We will allow for algorithms that receive either JPG or PNG images as their input.
The input images will be provided to the container at run time through Docker’s mounting option, the images to be provided to the participant's algorithms will be either JPG or PNG frames (participants will have to specify the input format their submissions require). The processed image returned by the algorithms must be in one of the following data types:
  • JPEG
  • JPG
  • TIFF
  • TIF
  • PNG
For the evaluation of the algorithm's improvement on classification (as well as for the Dry Run), we will crop the objects of interest out of the processed images returned by the participants submissions, and proceed to evaluate their classification metrics (see Development Kit's Readme on how to run the evaluation code).
We restrict the output size to be the same as that of the input images. Therefore, participants whose algorithms are focused on enhancing the images resolution (and consequently modify the size of the input image) would then need to resize their output image to that of the input (we will not do any resizing) if they are participating in Challenge 2. In addition to this, it is important to mention that once we crop the extracted object regions out of the processed image we will again resize that extracted crop region to the default input size of the classification networks (224x224 for VGG16, VGG19 and ResNet50 and 299x299 for InceptionV3).
The cropped images do not have a fixed size, however the cropping extracts a square cropped region (e.g. if the annotation region was 325x214 we would crop a region of 325x325). This is done so that, the images can be resized to be the input size required by each of the classifiers (224x224 for ResNet, VGG16, and VGG19 and 299x299 for Inception) for the evaluation of the automatic object recognition challenge. The submitted algorithms should then be able to work on images of any size/resolution as we would provide as input the whole video frame, process it and then crop the object of interest out of the image.

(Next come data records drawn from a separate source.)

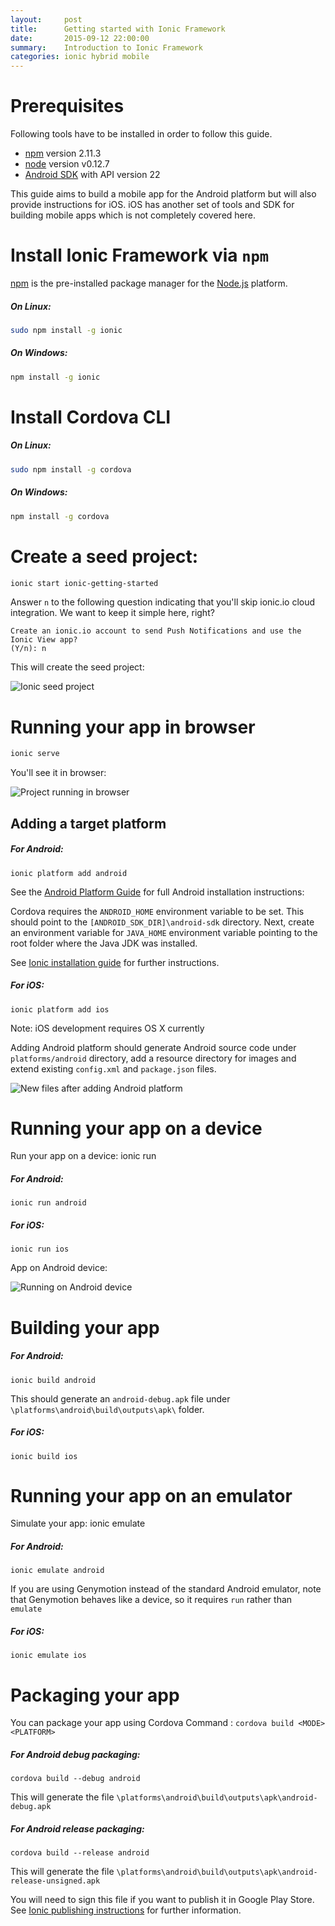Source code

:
```yaml
---
layout:     post
title:      Getting started with Ionic Framework
date:       2015-09-12 22:00:00
summary:    Introduction to Ionic Framework
categories: ionic hybrid mobile
---
```


# Prerequisites


Following tools have to be installed in order to follow this guide.
- [npm](https://www.npmjs.com/) version 2.11.3
- [node](https://nodejs.org) version v0.12.7
- [Android SDK](https://developer.android.com/sdk/index.html) with API version 22

This guide aims to build a mobile app for the Android platform but will also provide instructions for iOS. iOS has another set of tools and SDK for building mobile apps which is not completely covered here.

# Install Ionic Framework via `npm`

[npm](https://www.npmjs.com/) is the pre-installed package manager for the [Node.js](https://en.wikipedia.org/wiki/Node.js) platform.

##### On Linux:
```bash
sudo npm install -g ionic
```

##### On Windows:
```bash
npm install -g ionic
```

# Install Cordova CLI

##### On Linux:
```bash
sudo npm install -g cordova
```

##### On Windows:
```cmd
npm install -g cordova
```
# Create a seed project:

```bash
ionic start ionic-getting-started
```

Answer `n` to the following question indicating that you'll skip ionic.io cloud integration. We want to keep it simple here, right?

```
Create an ionic.io account to send Push Notifications and use the Ionic View app?
(Y/n): n
```
This will create the seed project:

<!--
![Ionic seed project]({{ site.url }}/assets/Screenshot-2015-09-09.png)
-->
![Ionic seed project](../assets/Screenshot-2015-09-09.png)


# Running your app in browser

```bash
ionic serve
```

You'll see it in browser:

<!--
![Project running in browser]({{ site.url }}/assets/Screenshot-2015-09-09-2.png)
-->
![Project running in browser](../assets/Screenshot-2015-09-09-2.png)

Adding a target platform
---

##### For Android:
```
ionic platform add android
```

See the [Android Platform Guide](https://cordova.apache.org/docs/en/edge/guide_platforms_android_index.md.html) for full Android installation instructions:

Cordova requires the `ANDROID_HOME` environment variable to be set. This should point to the `[ANDROID_SDK_DIR]\android-sdk` directory. Next, create an environment variable for `JAVA_HOME` environment variable pointing to the root folder where the Java JDK was installed.

See [Ionic installation guide](http://ionicframework.com/docs/guide/installation.html) for further instructions.

##### For iOS:
```
ionic platform add ios
```
Note: iOS development requires OS X currently

Adding Android platform should generate Android source code under `platforms/android` directory, add a resource directory for images and extend existing `config.xml` and `package.json` files.

<!--
![New files after adding Android platform]({{ site.url }}/assets/Screenshot-2015-09-12-1.png)
-->
![New files after adding Android platform](../assets/Screenshot-2015-09-12-1.png)

# Running your app on a device
Run your app on a device: ionic run <PLATFORM>

##### For Android:
```
ionic run android
```

##### For iOS:
```
ionic run ios
```

App on Android device:

<!--
![Running on Android device]({{ site.url }}/assets/Screenshot-2015-09-12-2.png)
-->
![Running on Android device](../assets/Screenshot-2015-09-12-2.png)

# Building your app

##### For Android:
```
ionic build android
```

This should generate an `android-debug.apk` file under `\platforms\android\build\outputs\apk\` folder.

##### For iOS:
```
ionic build ios
```

# Running your app on an emulator

Simulate your app: ionic emulate <PLATFORM>

##### For Android:
```
ionic emulate android
```

If you are using Genymotion instead of the standard Android emulator, note that Genymotion behaves like a device, so it requires `run` rather than `emulate`

##### For iOS:
```
ionic emulate ios
```

# Packaging your app

You can package your app using Cordova Command : `cordova build <MODE> <PLATFORM>`

##### For Android debug packaging:
```
cordova build --debug android
```
This will generate the file `\platforms\android\build\outputs\apk\android-debug.apk`

##### For Android release packaging:
```
cordova build --release android
```
This will generate the file `\platforms\android\build\outputs\apk\android-release-unsigned.apk`

You will need to sign this file if you want to publish it in Google Play Store.
See [Ionic publishing instructions](http://ionicframework.com/docs/guide/publishing.html) for further information.
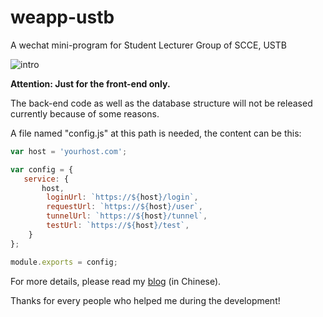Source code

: # weapp-ustb
A wechat mini-program for Student Lecturer Group of SCCE, USTB

![intro](https://github.com/lmy98129/weapp-ustb/WEAPP1.png)

**Attention: Just for the front-end only.**

The back-end code as well as the database structure will not be released currently because of some reasons.

A file named "config.js" at this path is needed, the content can be this: 
```js
var host = 'yourhost.com';

var config = {
   service: {
       host,
        loginUrl: `https://${host}/login`,
        requestUrl: `https://${host}/user`,
        tunnelUrl: `https://${host}/tunnel`,
        testUrl: `https://${host}/test`,
    }
};

module.exports = config; 
```

For more details, please read my [blog](https://lmy98129.github.io/2018/06/28/Notes-About-Recent-Projects-3/) (in Chinese).

Thanks for every people who helped me during the development!

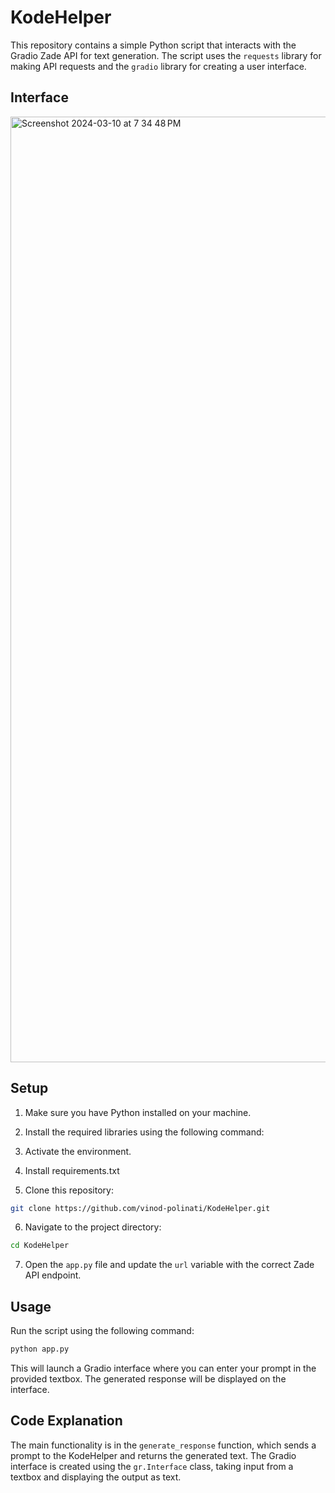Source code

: # KodeHelper
This repository contains a simple Python script that interacts with the Gradio Zade API for text generation. The script uses the `requests` library for making API requests and the `gradio` library for creating a user interface.

## Interface
<img width="1513" alt="Screenshot 2024-03-10 at 7 34 48 PM" src="https://github.com/vinod-polinati/KodeHelper/assets/108022173/6dfa2562-ec42-4190-8ebd-2fe6976a259b">

## Setup

1. Make sure you have Python installed on your machine.
2. Install the required libraries using the following command:
3. Activate the environment.
4. Install requirements.txt

5. Clone this repository:

```bash
git clone https://github.com/vinod-polinati/KodeHelper.git
```

6. Navigate to the project directory:

```bash
cd KodeHelper
```

7. Open the `app.py` file and update the `url` variable with the correct Zade API endpoint.

## Usage

Run the script using the following command:

```bash
python app.py
```
This will launch a Gradio interface where you can enter your prompt in the provided textbox. The generated response will be displayed on the interface.

## Code Explanation

The main functionality is in the `generate_response` function, which sends a prompt to the KodeHelper and returns the generated text. The Gradio interface is created using the `gr.Interface` class, taking input from a textbox and displaying the output as text.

Your algorithm's output can be any image format that is supported by OpenCV. We would process JPEG frames with your algorithm and then crop the objects of interest in each of these frames, saving these cropped images in the same format as that of your algorithm's output.
For the evaluation we would do a majority voting considering the highest classification improvement over a majority of the 4 networks (VGG16, VGG19, InceptionV3, ResNet50) on both Rank5-1C and Rank5-AC.

The format of the annotations files is as follows:

Only the frames in which their objects are not occluded or out of frame (lost) contain valid annotated objects (otherwise the cropped region might not reflect the object specified in the label column). An object is occluded or lost if their value for 7th and 8th column is 1. We provided a cropping module with the dataset which might help you extract such objects in the same way we did for our paper. It is important to note that for the cropping module, the frames have to be extracted using the method described in the vatic annotation tool since the module is tailored to work with the folder structure generated by the tool. However you might adapt it to fit whichever folder structure you have.
Both Pedestrians" and "ResolutionChart" are not classes in ImageNet and consequently, they are not included in the pre-trained classification models. Since we do not expect the participants to produce novel algorithms for recognition and instead encourage them to use the pre-trained models, we would not be considering them for evaluation in Challenge 2 (Image enhancement to improve automatic object recognition). However, we might consider these classes for Challenge 1 (Image enhancement to facilitate manual inspection) as it has nothing to do with classification.
Some of the "super-classes" in the UG2ImageNet.txt are a fine grained label of the another super-class. For instance, the super-class “Fence” is composed by 4 ImageNet synsets (worm fence, picket fence, chainlink fence, and bannister), some of them are also "super-classes” (e.g. ChainlinkFence). The reason for this is that, for some videos it might be impossible for the annotators to provide a fine-grained annotation label; for example, videos from the Glider and UAV collections contain imagery captured at distances of thousands of feet which might make impossible for the annotators to provide an accurate label among, lets say, different kinds of fences. However, for videos in the Ground collection (which were taken at distances ranging from 30 to 200 feet) we had more control over distance and motion, and were actually able to distinguish some fine-grained ImageNet categories. As for example, we were able to differentiate between any fence, a bannister and a chainlink fence, which are separate classes in ImageNet. So for the Ground dataset, we have bannister, chainlink fence as separate classes and they are not combined in the Fence superclass as in the other two collections.